=== Begin Enclosure ===
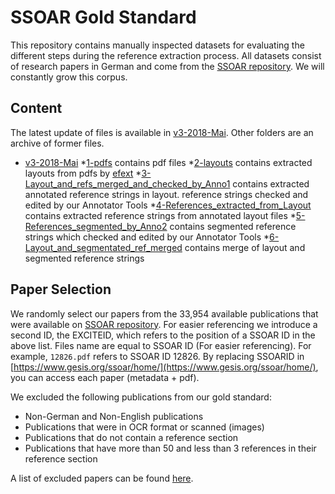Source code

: # SSOAR Gold Standard


This repository contains manually inspected datasets for evaluating the different steps during the reference extraction process. 
All datasets consist of research papers in German and come from the [SSOAR repository](http://www.ssoar.info/). We will constantly grow this corpus.

## Content
The latest update of files is available in [v3-2018-Mai](https://github.com/exciteproject/ssoar-gold-standard/tree/master/v3-2018-04-24). Other folders are an archive of former files.
* [v3-2018-Mai](v3-2018-Mai)
    *[1-pdfs](v3-2018-Mai/1-pdfs)
        contains pdf files
    *[2-layouts](v3-2018-Mai/2-layouts)
        contains extracted layouts from pdfs by [efext](https://github.com/exciteproject/refext)
    *[3-Layout_and_refs_merged_and_checked_by_Anno1](v3-2018-Mai/3-Layout_and_refs_merged_and_checked_by_Anno1)
        contains extracted annotated reference strings in layout. reference strings checked and edited by our Annotator Tools
    *[4-References_extracted_from_Layout](v3-2018-Mai/4-References_extracted_from_Layout)
        contains extracted reference strings from annotated layout files
    *[5-References_segmented_by_Anno2](v3-2018-Mai/5-References_segmented_by_Anno2)
        contains segmented reference strings which checked and edited by our Annotator Tools
    *[6-Layout_and_segmentated_ref_merged](v3-2018-Mai/6-Layout_and_segmentated_ref_merged)
        contains merge of layout and segmented reference strings

## Paper Selection

We randomly select our papers from the 33,954 available publications that were available on [SSOAR repository](http://www.ssoar.info/).
For easier referencing we introduce a second ID, the EXCITEID, which refers to the position of a SSOAR ID in the above list.
Files name are equal to SSOAR ID (For easier referencing).
For example, ``12826.pdf`` refers to SSOAR ID 12826.
By replacing SSOARID in [https://www.gesis.org/ssoar/home/](https://www.gesis.org/ssoar/home/), you can access each paper (metadata + pdf).

We excluded the following publications from our gold standard:

* Non-German and Non-English publications
* Publications that were in OCR format or scanned (images)
* Publications that do not contain a reference section
* Publications that have more than 50 and less than 3 references in their reference section

A list of excluded papers can be found [here](v3-2018-Mai).












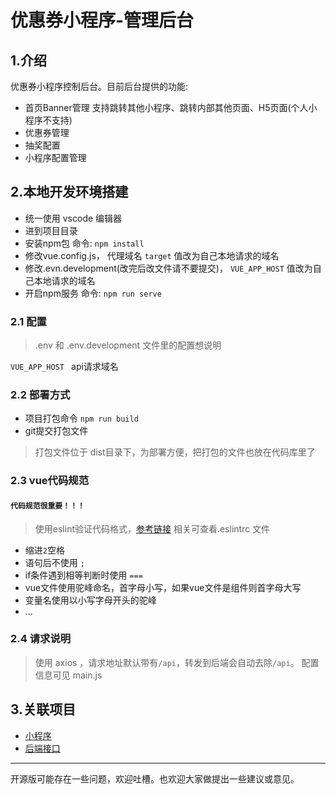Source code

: # 优惠券小程序-管理后台
## 1.介绍
优惠券小程序控制后台。目前后台提供的功能: 
- 首页Banner管理 支持跳转其他小程序、跳转内部其他页面、H5页面(个人小程序不支持)
- 优惠券管理 
- 抽奖配置
- 小程序配置管理
## 2.本地开发环境搭建
- 统一使用 vscode 编辑器
- 进到项目目录
- 安装npm包 命令: `npm install`
- 修改vue.config.js， 代理域名 `target` 值改为自己本地请求的域名 
- 修改.evn.development(改完后改文件请不要提交)， `VUE_APP_HOST` 值改为自己本地请求的域名
- 开启npm服务 命令: `npm run serve`
### 2.1 配置
> .env 和 .env.development 文件里的配置想说明

`VUE_APP_HOST ` api请求域名

### 2.2 部署方式
- 项目打包命令 `npm run build`
- git提交打包文件
> 打包文件位于 dist目录下，为部署方便，把打包的文件也放在代码库里了


### 2.3 vue代码规范

#### **`代码规范很重要！！！`**

> 使用eslint验证代码格式，[参考链接](https://juejin.im/post/59097cd7a22b9d0065fb61d2#heading-8) 相关可查看.eslintrc 文件

* 缩进`2`空格
* 语句后不使用 `;`
* if条件遇到相等判断时使用 `===`
* vue文件使用驼峰命名，首字母小写，如果vue文件是组件则首字母大写
* 变量名使用以小写字母开头的驼峰
* ...

### 2.4 请求说明

> 使用 axios ，请求地址默认带有`/api`，转发到后端会自动去除`/api`。
> 配置信息可见 main.js

## 3.关联项目
- [小程序](https://github.com/lxr9161/os-coupon-miniprogram)
- [后端接口](https://github.com/lxr9161/os-coupon-api)

-----
开源版可能存在一些问题，欢迎吐槽。也欢迎大家做提出一些建议或意见。

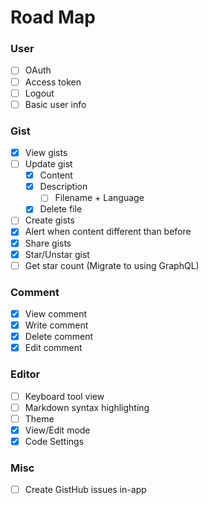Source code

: # Road Map

### User
- [ ] OAuth
- [ ] Access token
- [ ] Logout
- [ ] Basic user info

### Gist
- [x] View gists
- [ ] Update gist
	- [x] Content
  - [x] Description
	- [ ] Filename + Language
  - [x] Delete file
- [ ] Create gists
- [x] Alert when content different than before
- [x] Share gists
- [x] Star/Unstar gist
- [ ] Get star count (Migrate to using GraphQL)

### Comment
- [x] View comment
- [x] Write comment
- [x] Delete comment
- [x] Edit comment

### Editor
- [ ] Keyboard tool view
- [ ] Markdown syntax highlighting
- [ ] Theme
- [x] View/Edit mode
- [x] Code Settings

### Misc
- [ ] Create GistHub issues in-app
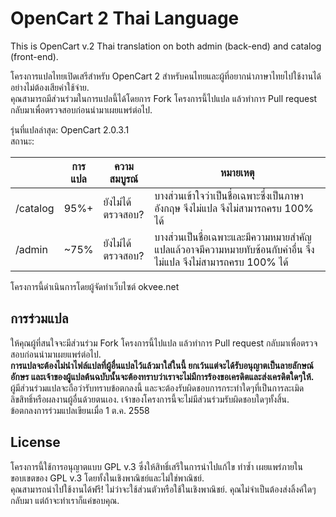 # OpenCart 2 Thai Language
This is OpenCart v.2 Thai translation on both admin (back-end) and catalog (front-end).

โครงการแปลไทยเปิดเสรีสำหรับ OpenCart 2 สำหรับคนไทยและผู้ที่อยากนำภาษาไทยไปใช้งานได้อย่างไม่ต้องเสียค่าใช้จ่าย.<br>
คุณสามารถมีส่วนร่วมในการแปลนี้ได้โดยการ Fork โครงการนี้ไปแปล แล้วทำการ Pull request กลับมาเพื่อตรวจสอบก่อนนำมาเผยแพร่ต่อไป.

รุ่นที่แปลล่าสุด: OpenCart 2.0.3.1<br>
สถานะ: 

|              | การแปล | ความสมบูรณ์                | หมายเหตุ                                                                                                                                                             |
|-----------|----------|----------------------------|----------------------------------------------------------------------------------------------------------------------------------------|
| /catalog |   95%+ | ยังไม่ได้ตรวจสอบ?         | บางส่วนเข้าใจว่าเป็นชื่อเฉพาะซึ่งเป็นภาษาอังกฤษ จึงไม่แปล จึงไม่สามารถครบ 100% ได้                                                     |
| /admin   | ~75%    | ยังไม่ได้ตรวจสอบ?         | บางส่วนเป็นชื่อเฉพาะและมีความหมายสำคัญ แปลแล้วอาจมีความหมายทับซ้อนกับคำอื่น จึงไม่แปล จึงไม่สามารถครบ 100% ได้   |

โครงการนี้ดำเนินการโดยผู้จัดทำเว็บไซต์ okvee.net

## การร่วมแปล
ให้คุณผู้ที่สนใจจะมีส่วนร่วม Fork โครงการนี้ไปแปล แล้วทำการ Pull request กลับมาเพื่อตรวจสอบก่อนนำมาเผยแพร่ต่อไป.<br>
**การแปลจะต้องไม่นำไฟล์แปลที่ผู้อื่นแปลไว้แล้วมาใส่ในนี้ ยกเว้นแต่จะได้รับอนุญาตเป็นลายลักษณ์อักษร และเจ้าของผู้แปลต้นฉบับนั้นจะต้องทราบว่าเราจะไม่มีการร้องขอเครดิตและส่งเครดิตใดๆให้.**<br>
ผู้มีส่วนร่วมแปลจะถือว่ารับทราบข้อตกลงนี้ และจะต้องรับผิดชอบการกระทำใดๆที่เป็นการละเมิดลิขสิทธิ์หรือผลงานผู้อื่นด้วยตนเอง. เจ้าของโครงการนี้จะไม่มีส่วนร่วมรับผิดชอบใดๆทั้งสิ้น.<br>
ข้อตกลงการร่วมแปลเขียนเมื่อ 1 ต.ค. 2558

## License
โครงการนี้ใช้การอนุญาตแบบ GPL v.3 ซึ่งให้สิทธิ์เสรีในการนำไปแก้ไข ทำซ้ำ เผยแพร่ภายในขอบเขตของ GPL v.3 โดยทั้งในเชิงพาณิชย์และไม่ใช่พาณิชย์.<br>
คุณสามารถนำไปใช้งานได้ฟรี! ไม่ว่าจะใช้ส่วนตัวหรือใช้ในเชิงพาณิชย์. คุณไม่จำเป็นต้องส่งลิ้งค์ใดๆกลับมา แต่ถ้าจะทำเราก็แค่ขอบคุณ.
=== End Enclosure ===
- **PROBLEM TO WORK ON**
The answer must be the full listing, exact in every line, with the pictures removed.

- **WRITTEN ANSWER**
Source code

: # SSOAR Gold Standard


This repository contains manually inspected datasets for evaluating the different steps during the reference extraction process. 
All datasets consist of research papers in German and come from the [SSOAR repository](http://www.ssoar.info/). We will constantly grow this corpus.

## Content
The latest update of files is available in [v3-2018-Mai](https://github.com/exciteproject/ssoar-gold-standard/tree/master/v3-2018-04-24). Other folders are an archive of former files.
* [v3-2018-Mai](v3-2018-Mai)
    *[1-pdfs](v3-2018-Mai/1-pdfs)
        contains pdf files
    *[2-layouts](v3-2018-Mai/2-layouts)
        contains extracted layouts from pdfs by [efext](https://github.com/exciteproject/refext)
    *[3-Layout_and_refs_merged_and_checked_by_Anno1](v3-2018-Mai/3-Layout_and_refs_merged_and_checked_by_Anno1)
        contains extracted annotated reference strings in layout. reference strings checked and edited by our Annotator Tools
    *[4-References_extracted_from_Layout](v3-2018-Mai/4-References_extracted_from_Layout)
        contains extracted reference strings from annotated layout files
    *[5-References_segmented_by_Anno2](v3-2018-Mai/5-References_segmented_by_Anno2)
        contains segmented reference strings which checked and edited by our Annotator Tools
    *[6-Layout_and_segmentated_ref_merged](v3-2018-Mai/6-Layout_and_segmentated_ref_merged)
        contains merge of layout and segmented reference strings

## Paper Selection

We randomly select our papers from the 33,954 available publications that were available on [SSOAR repository](http://www.ssoar.info/).
For easier referencing we introduce a second ID, the EXCITEID, which refers to the position of a SSOAR ID in the above list.
Files name are equal to SSOAR ID (For easier referencing).
For example, ``12826.pdf`` refers to SSOAR ID 12826.
By replacing SSOARID in [https://www.gesis.org/ssoar/home/](https://www.gesis.org/ssoar/home/), you can access each paper (metadata + pdf).

We excluded the following publications from our gold standard:

* Non-German and Non-English publications
* Publications that were in OCR format or scanned (images)
* Publications that do not contain a reference section
* Publications that have more than 50 and less than 3 references in their reference section

A list of excluded papers can be found [here](v3-2018-Mai).












Source code

: # 优惠券小程序-管理后台
## 1.介绍
优惠券小程序控制后台。目前后台提供的功能: 
- 首页Banner管理 支持跳转其他小程序、跳转内部其他页面、H5页面(个人小程序不支持)
- 优惠券管理 
- 抽奖配置
- 小程序配置管理
## 2.本地开发环境搭建
- 统一使用 vscode 编辑器
- 进到项目目录
- 安装npm包 命令: `npm install`
- 修改vue.config.js， 代理域名 `target` 值改为自己本地请求的域名 
- 修改.evn.development(改完后改文件请不要提交)， `VUE_APP_HOST` 值改为自己本地请求的域名
- 开启npm服务 命令: `npm run serve`
### 2.1 配置
> .env 和 .env.development 文件里的配置想说明

`VUE_APP_HOST ` api请求域名

### 2.2 部署方式
- 项目打包命令 `npm run build`
- git提交打包文件
> 打包文件位于 dist目录下，为部署方便，把打包的文件也放在代码库里了


### 2.3 vue代码规范

#### **`代码规范很重要！！！`**

> 使用eslint验证代码格式，[参考链接](https://juejin.im/post/59097cd7a22b9d0065fb61d2#heading-8) 相关可查看.eslintrc 文件

* 缩进`2`空格
* 语句后不使用 `;`
* if条件遇到相等判断时使用 `===`
* vue文件使用驼峰命名，首字母小写，如果vue文件是组件则首字母大写
* 变量名使用以小写字母开头的驼峰
* ...

### 2.4 请求说明

> 使用 axios ，请求地址默认带有`/api`，转发到后端会自动去除`/api`。
> 配置信息可见 main.js

## 3.关联项目
- [小程序](https://github.com/lxr9161/os-coupon-miniprogram)
- [后端接口](https://github.com/lxr9161/os-coupon-api)

-----
开源版可能存在一些问题，欢迎吐槽。也欢迎大家做提出一些建议或意见。

Source code

: # Road Map

### User
- [ ] OAuth
- [ ] Access token
- [ ] Logout
- [ ] Basic user info

### Gist
- [x] View gists
- [ ] Update gist
	- [x] Content
  - [x] Description
	- [ ] Filename + Language
  - [x] Delete file
- [ ] Create gists
- [x] Alert when content different than before
- [x] Share gists
- [x] Star/Unstar gist
- [ ] Get star count (Migrate to using GraphQL)

### Comment
- [x] View comment
- [x] Write comment
- [x] Delete comment
- [x] Edit comment

### Editor
- [ ] Keyboard tool view
- [ ] Markdown syntax highlighting
- [ ] Theme
- [x] View/Edit mode
- [x] Code Settings

### Misc
- [ ] Create GistHub issues in-app
 # OpenCart 2 Thai Language
This is OpenCart v.2 Thai translation on both admin (back-end) and catalog (front-end).

โครงการแปลไทยเปิดเสรีสำหรับ OpenCart 2 สำหรับคนไทยและผู้ที่อยากนำภาษาไทยไปใช้งานได้อย่างไม่ต้องเสียค่าใช้จ่าย.<br>
คุณสามารถมีส่วนร่วมในการแปลนี้ได้โดยการ Fork โครงการนี้ไปแปล แล้วทำการ Pull request กลับมาเพื่อตรวจสอบก่อนนำมาเผยแพร่ต่อไป.

รุ่นที่แปลล่าสุด: OpenCart 2.0.3.1<br>
สถานะ: 

|              | การแปล | ความสมบูรณ์                | หมายเหตุ                                                                                                                                                             |
|-----------|----------|----------------------------|----------------------------------------------------------------------------------------------------------------------------------------|
| /catalog |   95%+ | ยังไม่ได้ตรวจสอบ?         | บางส่วนเข้าใจว่าเป็นชื่อเฉพาะซึ่งเป็นภาษาอังกฤษ จึงไม่แปล จึงไม่สามารถครบ 100% ได้                                                     |
| /admin   | ~75%    | ยังไม่ได้ตรวจสอบ?         | บางส่วนเป็นชื่อเฉพาะและมีความหมายสำคัญ แปลแล้วอาจมีความหมายทับซ้อนกับคำอื่น จึงไม่แปล จึงไม่สามารถครบ 100% ได้   |

โครงการนี้ดำเนินการโดยผู้จัดทำเว็บไซต์ okvee.net

## การร่วมแปล
ให้คุณผู้ที่สนใจจะมีส่วนร่วม Fork โครงการนี้ไปแปล แล้วทำการ Pull request กลับมาเพื่อตรวจสอบก่อนนำมาเผยแพร่ต่อไป.<br>
**การแปลจะต้องไม่นำไฟล์แปลที่ผู้อื่นแปลไว้แล้วมาใส่ในนี้ ยกเว้นแต่จะได้รับอนุญาตเป็นลายลักษณ์อักษร และเจ้าของผู้แปลต้นฉบับนั้นจะต้องทราบว่าเราจะไม่มีการร้องขอเครดิตและส่งเครดิตใดๆให้.**<br>
ผู้มีส่วนร่วมแปลจะถือว่ารับทราบข้อตกลงนี้ และจะต้องรับผิดชอบการกระทำใดๆที่เป็นการละเมิดลิขสิทธิ์หรือผลงานผู้อื่นด้วยตนเอง. เจ้าของโครงการนี้จะไม่มีส่วนร่วมรับผิดชอบใดๆทั้งสิ้น.<br>
ข้อตกลงการร่วมแปลเขียนเมื่อ 1 ต.ค. 2558

## License
โครงการนี้ใช้การอนุญาตแบบ GPL v.3 ซึ่งให้สิทธิ์เสรีในการนำไปแก้ไข ทำซ้ำ เผยแพร่ภายในขอบเขตของ GPL v.3 โดยทั้งในเชิงพาณิชย์และไม่ใช่พาณิชย์.<br>
คุณสามารถนำไปใช้งานได้ฟรี! ไม่ว่าจะใช้ส่วนตัวหรือใช้ในเชิงพาณิชย์. คุณไม่จำเป็นต้องส่งลิ้งค์ใดๆกลับมา แต่ถ้าจะทำเราก็แค่ขอบคุณ.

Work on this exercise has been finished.